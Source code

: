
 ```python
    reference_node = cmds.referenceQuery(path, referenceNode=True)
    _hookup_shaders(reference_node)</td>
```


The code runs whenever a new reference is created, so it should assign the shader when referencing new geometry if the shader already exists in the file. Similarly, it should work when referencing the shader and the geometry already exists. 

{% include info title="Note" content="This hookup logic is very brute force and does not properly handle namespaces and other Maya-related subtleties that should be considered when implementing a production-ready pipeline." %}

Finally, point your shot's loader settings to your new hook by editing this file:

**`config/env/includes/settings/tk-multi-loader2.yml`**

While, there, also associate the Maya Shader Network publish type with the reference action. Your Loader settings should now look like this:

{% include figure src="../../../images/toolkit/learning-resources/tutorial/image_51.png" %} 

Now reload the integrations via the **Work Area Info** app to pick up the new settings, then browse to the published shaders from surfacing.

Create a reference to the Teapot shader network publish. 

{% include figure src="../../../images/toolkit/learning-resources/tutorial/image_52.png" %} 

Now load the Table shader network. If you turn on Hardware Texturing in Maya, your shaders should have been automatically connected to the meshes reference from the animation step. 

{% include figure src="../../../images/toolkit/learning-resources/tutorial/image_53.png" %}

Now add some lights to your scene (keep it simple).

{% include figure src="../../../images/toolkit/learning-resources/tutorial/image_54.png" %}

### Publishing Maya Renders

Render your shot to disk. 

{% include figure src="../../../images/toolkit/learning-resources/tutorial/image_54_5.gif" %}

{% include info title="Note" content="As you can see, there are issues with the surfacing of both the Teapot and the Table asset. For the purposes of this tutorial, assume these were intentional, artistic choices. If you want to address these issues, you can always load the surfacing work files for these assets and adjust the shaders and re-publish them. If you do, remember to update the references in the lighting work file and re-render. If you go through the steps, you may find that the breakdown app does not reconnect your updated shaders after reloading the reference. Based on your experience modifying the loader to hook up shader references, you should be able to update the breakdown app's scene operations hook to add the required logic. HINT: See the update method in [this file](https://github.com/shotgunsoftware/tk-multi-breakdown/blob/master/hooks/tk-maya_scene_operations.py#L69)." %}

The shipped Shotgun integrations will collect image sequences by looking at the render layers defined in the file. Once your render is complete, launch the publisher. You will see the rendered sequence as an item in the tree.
════
PROMPT => Among the lines above, please find those with "images" and copy them.

YOUR RESPONSE =>
{% include figure src="../../../images/toolkit/learning-resources/tutorial/image_51.png" %} 
{% include figure src="../../../images/toolkit/learning-resources/tutorial/image_52.png" %} 
{% include figure src="../../../images/toolkit/learning-resources/tutorial/image_53.png" %}
{% include figure src="../../../images/toolkit/learning-resources/tutorial/image_54.png" %}
{% include figure src="../../../images/toolkit/learning-resources/tutorial/image_54_5.gif" %}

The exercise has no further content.